Carbimazole induced liver issues is super rare, especially on a low dose. The only alternative is considered harsher on liver (PTU).

I hope the liver issue are a temporary blip and will resolve soon.

I have a large solitary nodule & started on 20mg carbimazole over 4 years ago. currently on 10mg 5mg alternating days.

The uptake scan showed that you have multiple over producing nodules, but If your levels were sub clinical it likely means your TSH (thyroid stimulating hormone ) was low - but your thyroid levels (ft4 & ft3) were in the normal range.

The carbimazole temporarily blocks the way the body can use iodine to make new hormone, keep the thyroid hormone low/er for long enough results in the TSH eventually rising into range.

In some case, if the rise has been gradual & TSH low for prolong time (eg over 5 years) the TSH can become permanent down regulated. This happened to me & My TSH never rose even when carbimazole brought FT4 & FT3 below range or kept borderline low several months.

Doctors focus on the The TSH but it’s a pituitary hormone and should reflect thyroid hormones - but it’s not reliable.

Tiredness, low appetite & low stomach acid all very common when hypothyroid.

You are entitled to all your results I recommend you obtain printed copies (with lab ranges) ranges vary so also needed, see what doctors are testing and basing treatment on.

For full testing you need:

TSH, FT4, FT3

TPO, TG Antibodies (if hyper were you tested for TRab of TSI antibodies?)

Very important to test folate, ferritin, B12 & vitamin D.

Your doctor may suggest you agree to undergo RAI treatment as next step - as you can’t continue antithyroid but your other option is surgery. They may imply you don’t have a choice.

Doctors favour RAI as it more efficient as easily administered compared to surgery.

honjen43 in reply to PurpleNails1 year ago

Thanks PurpleNails. Atm I just want to feel normal!! It has been suggested I need a liver ultrasound to work out what is going on. Don't think I am in a fit state to make any decision about treatment. This one has really poisoned my system. Its results are worse than effects of chemo!I have all my results, just not printed, as printer on the blink.

Jen

PurpleNailsAdministrator in reply to honjen431 year ago

Post any you have on here & we can explain

Date

What’s been tested - The result - The lab range

TSH <0.01 (0.35 - 3.50 )

Barb19491 year ago

This is just a thought from reading this post, considering the pains and where they are occuring and the dark urine and pale stools I wondered if anyone has considered gallstones? These symptoms are just like the ones I had. Rich food made mine worse and a very plain diet eased the symptoms.

honjen43 in reply to Barb19491 year ago

Thanks Barb1949. Had same thought but liver is test they have done and is crying foul.

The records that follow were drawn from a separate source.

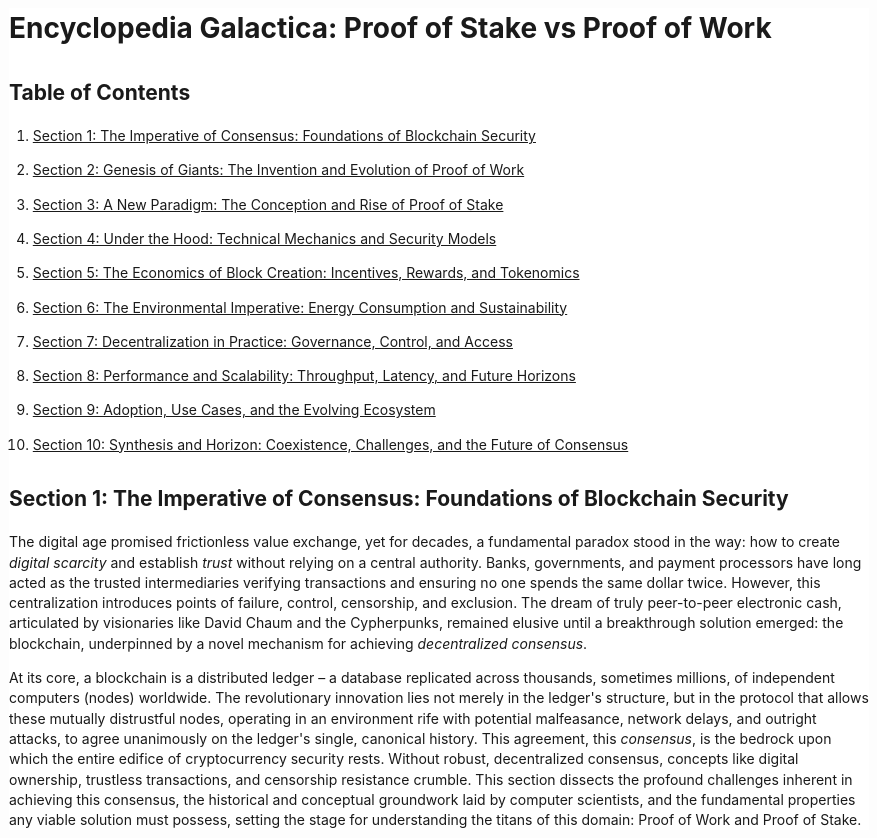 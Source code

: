 # Encyclopedia Galactica: Proof of Stake vs Proof of Work



## Table of Contents



1. [Section 1: The Imperative of Consensus: Foundations of Blockchain Security](#section-1-the-imperative-of-consensus-foundations-of-blockchain-security)

2. [Section 2: Genesis of Giants: The Invention and Evolution of Proof of Work](#section-2-genesis-of-giants-the-invention-and-evolution-of-proof-of-work)

3. [Section 3: A New Paradigm: The Conception and Rise of Proof of Stake](#section-3-a-new-paradigm-the-conception-and-rise-of-proof-of-stake)

4. [Section 4: Under the Hood: Technical Mechanics and Security Models](#section-4-under-the-hood-technical-mechanics-and-security-models)

5. [Section 5: The Economics of Block Creation: Incentives, Rewards, and Tokenomics](#section-5-the-economics-of-block-creation-incentives-rewards-and-tokenomics)

6. [Section 6: The Environmental Imperative: Energy Consumption and Sustainability](#section-6-the-environmental-imperative-energy-consumption-and-sustainability)

7. [Section 7: Decentralization in Practice: Governance, Control, and Access](#section-7-decentralization-in-practice-governance-control-and-access)

8. [Section 8: Performance and Scalability: Throughput, Latency, and Future Horizons](#section-8-performance-and-scalability-throughput-latency-and-future-horizons)

9. [Section 9: Adoption, Use Cases, and the Evolving Ecosystem](#section-9-adoption-use-cases-and-the-evolving-ecosystem)

10. [Section 10: Synthesis and Horizon: Coexistence, Challenges, and the Future of Consensus](#section-10-synthesis-and-horizon-coexistence-challenges-and-the-future-of-consensus)





## Section 1: The Imperative of Consensus: Foundations of Blockchain Security

The digital age promised frictionless value exchange, yet for decades, a fundamental paradox stood in the way: how to create *digital scarcity* and establish *trust* without relying on a central authority. Banks, governments, and payment processors have long acted as the trusted intermediaries verifying transactions and ensuring no one spends the same dollar twice. However, this centralization introduces points of failure, control, censorship, and exclusion. The dream of truly peer-to-peer electronic cash, articulated by visionaries like David Chaum and the Cypherpunks, remained elusive until a breakthrough solution emerged: the blockchain, underpinned by a novel mechanism for achieving *decentralized consensus*.

At its core, a blockchain is a distributed ledger – a database replicated across thousands, sometimes millions, of independent computers (nodes) worldwide. The revolutionary innovation lies not merely in the ledger's structure, but in the protocol that allows these mutually distrustful nodes, operating in an environment rife with potential malfeasance, network delays, and outright attacks, to agree unanimously on the ledger's single, canonical history. This agreement, this *consensus*, is the bedrock upon which the entire edifice of cryptocurrency security rests. Without robust, decentralized consensus, concepts like digital ownership, trustless transactions, and censorship resistance crumble. This section dissects the profound challenges inherent in achieving this consensus, the historical and conceptual groundwork laid by computer scientists, and the fundamental properties any viable solution must possess, setting the stage for understanding the titans of this domain: Proof of Work and Proof of Stake.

Then again, all are interconnected.Feeling virtually pain-free today before brekkie. First time in over a week.

PurpleNails will post TSH results when have energy. It had apparently kicked into normal range over the 6 weeks I was on Carbimazole.

Jen

Popeye441 year ago

Have you tried taking Milk Thistle drops to support the liver? There's a good brand called Qualified Naturopath which doesn't contain alcohol, you can get that on Amazon. It's an extremely good herbal support for a struggling liver that's trying to detoxify.